**Exercise aim**
Please reproduce the entries below exactly, leaving the pictures out.
Start of Dataset excerpts
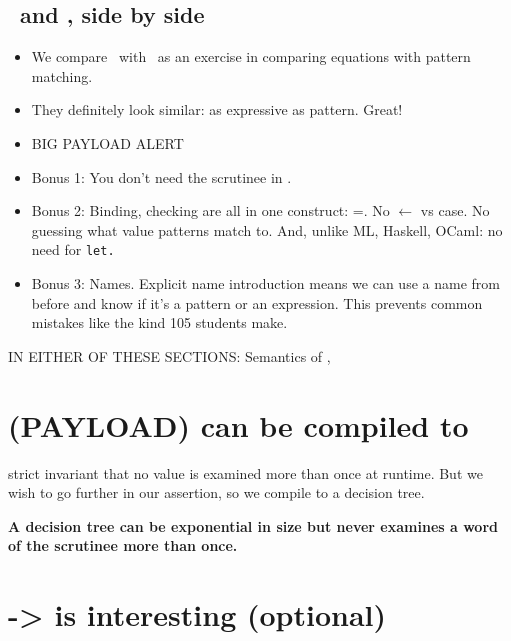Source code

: \documentclass[manuscript,screen,review, 12pt]{acmart}
\begin{document}
    \subsection{\VMinus\ and \PPlus, side by side}

    \begin{itemize}
        \item We compare \VMinus\ with \PPlus\ as an exercise in comparing
        equations with pattern matching. 
        \item They definitely look similar: as expressive as pattern. Great! 
        \item{BIG PAYLOAD ALERT}
        \item Bonus 1: You don't need the scrutinee in \VMinus. 
        \item Bonus 2: Binding, checking are all in one construct: =. No
                $\leftarrow$ vs case. No guessing what value patterns match to. 
                And, unlike ML, Haskell, OCaml: no need for \tt{let}.
        \item Bonus 3: Names. Explicit name introduction means we can use a name
        from before and know if it's a pattern or an expression. This prevents
        common mistakes like the kind 105 students make. 
    \end{itemize}
    

    

    

    

IN EITHER OF THESE SECTIONS: Semantics of \PPlus, \VMinus

\section{(PAYLOAD) {\VMinus} can be compiled to }

    
    strict invariant that no value is examined more than once at runtime. But we wish to go further in our assertion, 
    so we compile \VMinus to a decision tree. 
    
    
    
    
    
    
    

    \bf{A decision tree can be exponential in size but never examines a word of
    the scrutinee more than once. }

    
    
    


\section{\PPlus -> \VMinus is interesting (optional)}
\end{document}
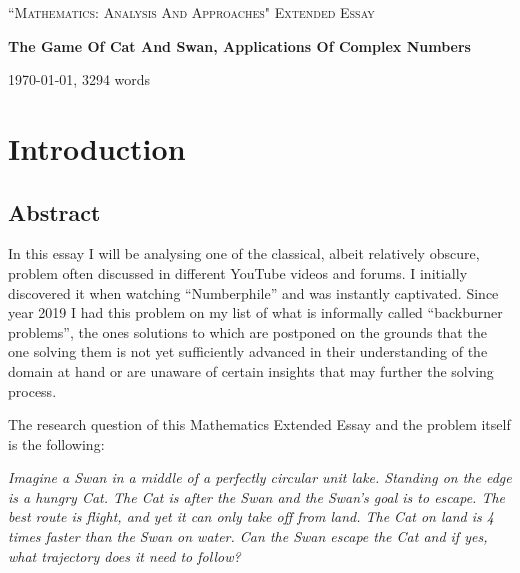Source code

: \documentclass[12pt]{article}
\begin{document}
\pagestyle{fancy}
\begin{titlepage}
	\centering
	\vspace{1cm}
	{\Large \textsc{``Mathematics: Analysis And Approaches" Extended Essay}\par}
	\vspace{1.5cm}
	{\huge\bfseries The Game Of Cat And Swan, Applications Of Complex Numbers\par}
	\vspace{2cm}
	\vfill
	{\large \today, 3294 words\par}
\end{titlepage}


\clearpage
{}
\tableofcontents


\section{Introduction}
\subsection{Abstract}

In this essay I will be analysing one of the classical, albeit relatively obscure, problem often discussed in different YouTube videos and forums. I initially discovered it when watching ``Numberphile''\citep{Catandmouse} and was instantly captivated. Since year 2019 I had this problem on my list of what is informally called ``backburner problems'', the ones solutions to which are postponed on the grounds that the one solving them is not yet sufficiently advanced in their understanding of the domain at hand or are unaware of certain insights that may further the solving process.

The research question of this Mathematics Extended Essay and the problem itself is the following:

\emph{Imagine a Swan in a middle of a perfectly circular unit lake. Standing on the edge is a hungry Cat. The Cat is after the Swan and the Swan's goal is to escape. The best route is flight, and yet it can only take off from land. The Cat on land is 4 times faster than the Swan on water. Can the Swan escape the Cat and if yes, what trajectory does it need to follow?}
\end{document}
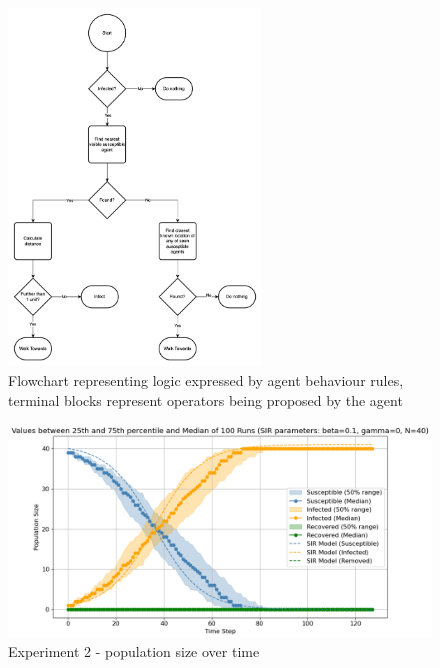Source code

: \begin{figure}[H]
    \centering
    \includegraphics[width=0.6\textwidth]{images/chapter2/sir_logic2.drawio.png}
    \caption{Flowchart representing logic expressed by agent behaviour rules, terminal blocks represent operators being proposed by the agent}\label{fig:sir_logic2.drawio.png}
\end{figure}



\begin{figure}[H]
    \centering
    \includegraphics[width=1.0\textwidth]{images/chapter2/experiment2.png}
    \caption{Experiment 2 - population size over time}\label{fig:images/chapter2/experiment2.png}
\end{figure}

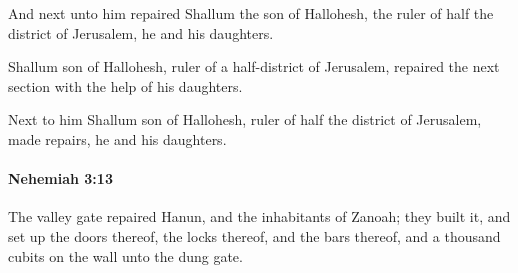 			\begin{versebox}
					\item[BHS] 
					\item[LXX] 
					\item[ASV] And next unto him repaired Shallum the son of Hallohesh, the ruler of half the district of Jerusalem, he and his daughters.
					\item[NIV] Shallum son of Hallohesh, ruler of a half-district of Jerusalem, repaired the next section with the help of his daughters.
					\item[NRSV] Next to him Shallum son of Hallohesh, ruler of half the district of Jerusalem, made repairs, he and his daughters.
			\end{versebox}

		\paragraph{Nehemiah 3:13} %
			\label{NEHEMIAH-3-13}

			The valley gate repaired Hanun, and the inhabitants of Zanoah; they built it, and set up the doors thereof, the locks thereof, and the bars thereof, and a thousand cubits on the wall unto the dung gate.

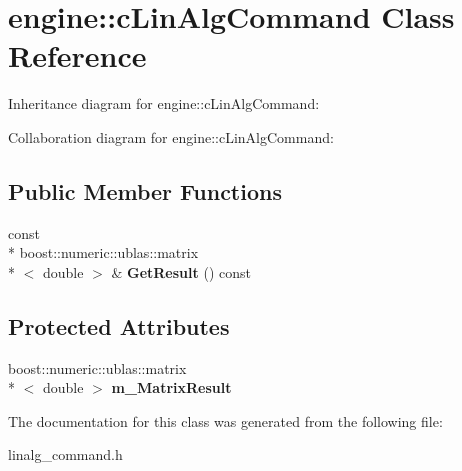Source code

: \hypertarget{classengine_1_1cLinAlgCommand}{\section{engine\-:\-:c\-Lin\-Alg\-Command Class Reference}
\label{classengine_1_1cLinAlgCommand}
}


Inheritance diagram for engine\-:\-:c\-Lin\-Alg\-Command\-:


Collaboration diagram for engine\-:\-:c\-Lin\-Alg\-Command\-:
\subsection*{Public Member Functions}
\begin{DoxyCompactItemize}
\item 
\hypertarget{classengine_1_1cLinAlgCommand_a3dbae2cc51f034f34c6576a9f1778d5f}{const \\*
boost\-::numeric\-::ublas\-::matrix\\*
$<$ double $>$ \& {\bfseries Get\-Result} () const }\label{classengine_1_1cLinAlgCommand_a3dbae2cc51f034f34c6576a9f1778d5f}

\end{DoxyCompactItemize}
\subsection*{Protected Attributes}
\begin{DoxyCompactItemize}
\item 
\hypertarget{classengine_1_1cLinAlgCommand_a4475514733c3b2344e74b32881d8fcc9}{boost\-::numeric\-::ublas\-::matrix\\*
$<$ double $>$ {\bfseries m\-\_\-\-Matrix\-Result}}\label{classengine_1_1cLinAlgCommand_a4475514733c3b2344e74b32881d8fcc9}

\end{DoxyCompactItemize}


The documentation for this class was generated from the following file\-:\begin{DoxyCompactItemize}
\item 
linalg\-\_\-command.\-h\end{DoxyCompactItemize}
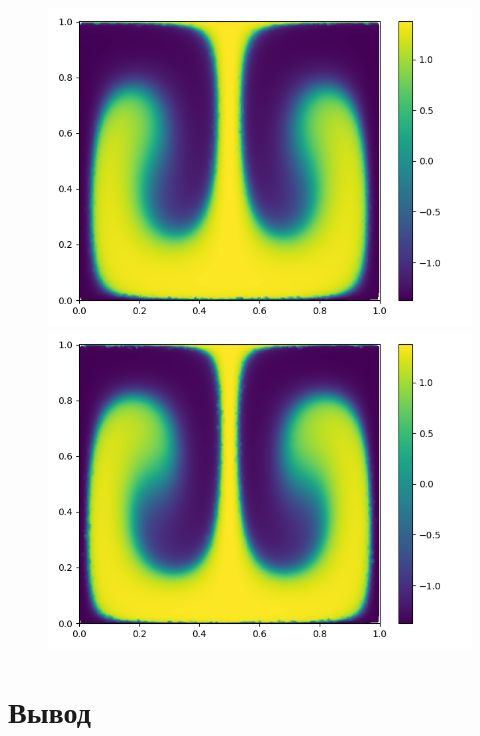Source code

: \documentclass[a4paper, 14pt]{extarticle}
\begin{document}
		\begin{figure}[H]
			\begin{minipage}{0.5\textwidth}
				\centering
				\includegraphics[width = \linewidth]{9.png}
			\end{minipage}\hfill
			\begin{minipage}{0.5\textwidth}
				\centering
				\includegraphics[width = \linewidth]{10.png}
			\end{minipage}\hfill
		\end{figure}
		
	\section{Вывод}
		
\end{document}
End of Dataset excerpts
**Problem solution**
Source code

: \documentclass[manuscript,screen,review, 12pt]{acmart}
\begin{document}
    \subsection{\VMinus\ and \PPlus, side by side}

    \begin{itemize}
        \item We compare \VMinus\ with \PPlus\ as an exercise in comparing
        equations with pattern matching. 
        \item They definitely look similar: as expressive as pattern. Great! 
        \item{BIG PAYLOAD ALERT}
        \item Bonus 1: You don't need the scrutinee in \VMinus. 
        \item Bonus 2: Binding, checking are all in one construct: =. No
                $\leftarrow$ vs case. No guessing what value patterns match to. 
                And, unlike ML, Haskell, OCaml: no need for \tt{let}.
        \item Bonus 3: Names. Explicit name introduction means we can use a name
        from before and know if it's a pattern or an expression. This prevents
        common mistakes like the kind 105 students make. 
    \end{itemize}
    

    

    

    

IN EITHER OF THESE SECTIONS: Semantics of \PPlus, \VMinus

\section{(PAYLOAD) {\VMinus} can be compiled to }

    
    strict invariant that no value is examined more than once at runtime. But we wish to go further in our assertion, 
    so we compile \VMinus to a decision tree. 
    
    
    
    
    
    
    

    \bf{A decision tree can be exponential in size but never examines a word of
    the scrutinee more than once. }

    
    
    


\section{\PPlus -> \VMinus is interesting (optional)}
\end{document}
Source code

: \documentclass[12pt]{article}
\begin{document}
\pagestyle{fancy}
\begin{titlepage}
	\centering
	\vspace{1cm}
	{\Large \textsc{``Mathematics: Analysis And Approaches" Extended Essay}\par}
	\vspace{1.5cm}
	{\huge\bfseries The Game Of Cat And Swan, Applications Of Complex Numbers\par}
	\vspace{2cm}
	\vfill
	{\large \today, 3294 words\par}
\end{titlepage}


\clearpage
{}
\tableofcontents


\section{Introduction}
\subsection{Abstract}

In this essay I will be analysing one of the classical, albeit relatively obscure, problem often discussed in different YouTube videos and forums. I initially discovered it when watching ``Numberphile''\citep{Catandmouse} and was instantly captivated. Since year 2019 I had this problem on my list of what is informally called ``backburner problems'', the ones solutions to which are postponed on the grounds that the one solving them is not yet sufficiently advanced in their understanding of the domain at hand or are unaware of certain insights that may further the solving process.

The research question of this Mathematics Extended Essay and the problem itself is the following:

\emph{Imagine a Swan in a middle of a perfectly circular unit lake. Standing on the edge is a hungry Cat. The Cat is after the Swan and the Swan's goal is to escape. The best route is flight, and yet it can only take off from land. The Cat on land is 4 times faster than the Swan on water. Can the Swan escape the Cat and if yes, what trajectory does it need to follow?}
\end{document}
Source code

: \begin{figure}[H]
    \centering
    \includegraphics[width=0.6\textwidth]{images/chapter2/sir_logic2.drawio.png}
    \caption{Flowchart representing logic expressed by agent behaviour rules, terminal blocks represent operators being proposed by the agent}\label{fig:sir_logic2.drawio.png}
\end{figure}



\begin{figure}[H]
    \centering
    \includegraphics[width=1.0\textwidth]{images/chapter2/experiment2.png}
    \caption{Experiment 2 - population size over time}\label{fig:images/chapter2/experiment2.png}
\end{figure}

 			\begin{versebox}
					\item[BHS] 
					\item[LXX] 
					\item[ASV] And next unto him repaired Shallum the son of Hallohesh, the ruler of half the district of Jerusalem, he and his daughters.
					\item[NIV] Shallum son of Hallohesh, ruler of a half-district of Jerusalem, repaired the next section with the help of his daughters.
					\item[NRSV] Next to him Shallum son of Hallohesh, ruler of half the district of Jerusalem, made repairs, he and his daughters.
			\end{versebox}

		\paragraph{Nehemiah 3:13} %
			\label{NEHEMIAH-3-13}

			The valley gate repaired Hanun, and the inhabitants of Zanoah; they built it, and set up the doors thereof, the locks thereof, and the bars thereof, and a thousand cubits on the wall unto the dung gate.

Source code

: \hypertarget{classengine_1_1cLinAlgCommand}{\section{engine\-:\-:c\-Lin\-Alg\-Command Class Reference}
\label{classengine_1_1cLinAlgCommand}
}


Inheritance diagram for engine\-:\-:c\-Lin\-Alg\-Command\-:


Collaboration diagram for engine\-:\-:c\-Lin\-Alg\-Command\-:
\subsection*{Public Member Functions}
\begin{DoxyCompactItemize}
\item 
\hypertarget{classengine_1_1cLinAlgCommand_a3dbae2cc51f034f34c6576a9f1778d5f}{const \\*
boost\-::numeric\-::ublas\-::matrix\\*
$<$ double $>$ \& {\bfseries Get\-Result} () const }\label{classengine_1_1cLinAlgCommand_a3dbae2cc51f034f34c6576a9f1778d5f}

\end{DoxyCompactItemize}
\subsection*{Protected Attributes}
\begin{DoxyCompactItemize}
\item 
\hypertarget{classengine_1_1cLinAlgCommand_a4475514733c3b2344e74b32881d8fcc9}{boost\-::numeric\-::ublas\-::matrix\\*
$<$ double $>$ {\bfseries m\-\_\-\-Matrix\-Result}}\label{classengine_1_1cLinAlgCommand_a4475514733c3b2344e74b32881d8fcc9}

\end{DoxyCompactItemize}


The documentation for this class was generated from the following file\-:\begin{DoxyCompactItemize}
\item 
linalg\-\_\-command.\-h\end{DoxyCompactItemize}
Source code

: \documentclass[a4paper, 14pt]{extarticle}
\begin{document}
		\begin{figure}[H]
			\begin{minipage}{0.5\textwidth}
				\centering
				\includegraphics[width = \linewidth]{9.png}
			\end{minipage}\hfill
			\begin{minipage}{0.5\textwidth}
				\centering
				\includegraphics[width = \linewidth]{10.png}
			\end{minipage}\hfill
		\end{figure}
		
	\section{Вывод}
		
\end{document}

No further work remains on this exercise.